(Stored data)
★ ★ ★ ★

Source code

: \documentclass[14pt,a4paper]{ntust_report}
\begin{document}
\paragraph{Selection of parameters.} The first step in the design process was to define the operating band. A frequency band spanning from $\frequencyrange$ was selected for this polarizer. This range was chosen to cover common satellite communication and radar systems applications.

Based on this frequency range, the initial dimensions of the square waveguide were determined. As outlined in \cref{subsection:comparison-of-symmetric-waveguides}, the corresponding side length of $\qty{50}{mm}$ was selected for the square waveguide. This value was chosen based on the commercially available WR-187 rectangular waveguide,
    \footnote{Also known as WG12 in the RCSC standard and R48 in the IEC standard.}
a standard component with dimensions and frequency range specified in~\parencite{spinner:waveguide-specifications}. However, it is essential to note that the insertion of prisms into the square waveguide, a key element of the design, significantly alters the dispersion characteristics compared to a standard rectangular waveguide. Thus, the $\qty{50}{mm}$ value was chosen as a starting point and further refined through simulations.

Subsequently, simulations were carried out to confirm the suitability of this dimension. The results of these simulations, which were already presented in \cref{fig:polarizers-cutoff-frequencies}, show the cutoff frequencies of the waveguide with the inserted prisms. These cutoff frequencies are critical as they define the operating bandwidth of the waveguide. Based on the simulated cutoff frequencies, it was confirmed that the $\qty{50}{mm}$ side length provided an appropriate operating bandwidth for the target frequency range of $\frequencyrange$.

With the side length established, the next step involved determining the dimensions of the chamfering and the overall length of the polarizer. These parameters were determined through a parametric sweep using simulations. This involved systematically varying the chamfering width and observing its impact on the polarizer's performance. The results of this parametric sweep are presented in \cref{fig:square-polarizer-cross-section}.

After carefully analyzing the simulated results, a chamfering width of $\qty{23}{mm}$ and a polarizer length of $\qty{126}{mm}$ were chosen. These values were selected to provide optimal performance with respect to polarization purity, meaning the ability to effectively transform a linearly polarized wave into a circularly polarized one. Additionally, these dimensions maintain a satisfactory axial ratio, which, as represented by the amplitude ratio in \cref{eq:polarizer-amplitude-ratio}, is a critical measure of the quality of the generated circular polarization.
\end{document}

★ ★ ★ ★

Up to and including the line with "a standard component", transcribe the entries above exactly, starting from their first line.

Source code

: \documentclass[14pt,a4paper]{ntust_report}
\begin{document}
\paragraph{Selection of parameters.} The first step in the design process was to define the operating band. A frequency band spanning from $\frequencyrange$ was selected for this polarizer. This range was chosen to cover common satellite communication and radar systems applications.

Based on this frequency range, the initial dimensions of the square waveguide were determined. As outlined in \cref{subsection:comparison-of-symmetric-waveguides}, the corresponding side length of $\qty{50}{mm}$ was selected for the square waveguide. This value was chosen based on the commercially available WR-187 rectangular waveguide,
    \footnote{Also known as WG12 in the RCSC standard and R48 in the IEC standard.}
a standard component with dimensions and frequency range specified in~\parencite{spinner:waveguide-specifications}. However, it is essential to note that the insertion of prisms into the square waveguide, a key element of the design, significantly alters the dispersion characteristics compared to a standard rectangular waveguide. Thus, the $\qty{50}{mm}$ value was chosen as a starting point and further refined through simulations.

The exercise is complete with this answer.